-- Problem requirements --
Each line of the records below that contains "SpenceKonde" needs to be copied.
====== Records for processing ======
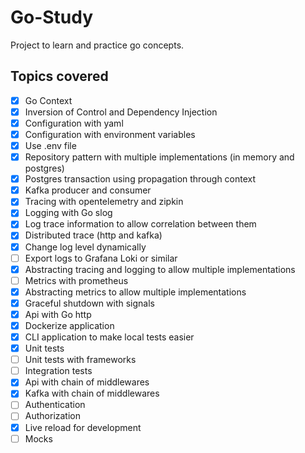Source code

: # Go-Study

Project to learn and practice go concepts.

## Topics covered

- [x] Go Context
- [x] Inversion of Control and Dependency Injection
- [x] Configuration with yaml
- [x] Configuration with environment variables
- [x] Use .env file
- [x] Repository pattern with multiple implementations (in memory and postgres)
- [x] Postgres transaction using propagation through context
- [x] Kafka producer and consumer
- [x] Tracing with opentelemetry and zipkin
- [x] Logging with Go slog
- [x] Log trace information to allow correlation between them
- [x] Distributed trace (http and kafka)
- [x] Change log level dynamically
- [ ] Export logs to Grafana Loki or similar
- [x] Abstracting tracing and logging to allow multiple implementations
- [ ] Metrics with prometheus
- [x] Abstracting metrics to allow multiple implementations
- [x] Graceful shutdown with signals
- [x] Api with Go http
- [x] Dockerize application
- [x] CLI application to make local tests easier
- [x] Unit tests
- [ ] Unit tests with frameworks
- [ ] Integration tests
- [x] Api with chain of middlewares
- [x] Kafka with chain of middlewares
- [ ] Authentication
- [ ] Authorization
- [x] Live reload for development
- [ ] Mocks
======
====== Records for processing ======
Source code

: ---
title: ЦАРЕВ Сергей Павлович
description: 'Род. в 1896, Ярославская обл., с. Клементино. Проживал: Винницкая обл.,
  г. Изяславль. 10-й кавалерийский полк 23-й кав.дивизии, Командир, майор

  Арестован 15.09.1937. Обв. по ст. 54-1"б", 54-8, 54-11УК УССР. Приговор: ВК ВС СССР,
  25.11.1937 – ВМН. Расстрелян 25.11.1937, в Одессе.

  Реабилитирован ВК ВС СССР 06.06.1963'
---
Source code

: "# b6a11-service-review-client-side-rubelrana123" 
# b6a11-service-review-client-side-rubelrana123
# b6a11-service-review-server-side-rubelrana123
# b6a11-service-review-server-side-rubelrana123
======
====== Records for processing ======
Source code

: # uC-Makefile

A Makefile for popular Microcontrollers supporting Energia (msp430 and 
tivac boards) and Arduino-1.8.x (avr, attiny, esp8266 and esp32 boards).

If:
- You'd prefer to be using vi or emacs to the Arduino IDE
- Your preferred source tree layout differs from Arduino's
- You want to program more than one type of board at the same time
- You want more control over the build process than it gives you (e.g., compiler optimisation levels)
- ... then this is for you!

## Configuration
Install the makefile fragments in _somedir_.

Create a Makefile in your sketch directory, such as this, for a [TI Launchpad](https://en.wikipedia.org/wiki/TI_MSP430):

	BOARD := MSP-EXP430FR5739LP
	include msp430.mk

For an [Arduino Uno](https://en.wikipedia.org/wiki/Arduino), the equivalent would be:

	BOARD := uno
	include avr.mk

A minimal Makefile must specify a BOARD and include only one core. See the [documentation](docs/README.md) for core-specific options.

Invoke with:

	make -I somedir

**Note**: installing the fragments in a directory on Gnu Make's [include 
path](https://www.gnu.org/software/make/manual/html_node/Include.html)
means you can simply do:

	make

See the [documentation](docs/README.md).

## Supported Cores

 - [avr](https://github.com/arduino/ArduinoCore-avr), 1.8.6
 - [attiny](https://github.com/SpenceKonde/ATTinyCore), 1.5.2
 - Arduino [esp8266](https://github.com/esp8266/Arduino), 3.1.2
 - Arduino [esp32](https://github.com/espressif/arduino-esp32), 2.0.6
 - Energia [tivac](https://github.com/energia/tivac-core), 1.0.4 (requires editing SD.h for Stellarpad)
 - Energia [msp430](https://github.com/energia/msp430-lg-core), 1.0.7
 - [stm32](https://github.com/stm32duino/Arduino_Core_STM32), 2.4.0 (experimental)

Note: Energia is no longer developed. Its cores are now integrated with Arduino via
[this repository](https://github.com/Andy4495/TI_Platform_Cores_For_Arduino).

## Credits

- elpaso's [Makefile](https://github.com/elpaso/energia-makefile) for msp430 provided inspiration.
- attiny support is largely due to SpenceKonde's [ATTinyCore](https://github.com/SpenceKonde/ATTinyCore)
======
-- Final answer --
 - [attiny](https://github.com/SpenceKonde/ATTinyCore), 1.5.2
- attiny support is largely due to SpenceKonde's [ATTinyCore](https://github.com/SpenceKonde/ATTinyCore)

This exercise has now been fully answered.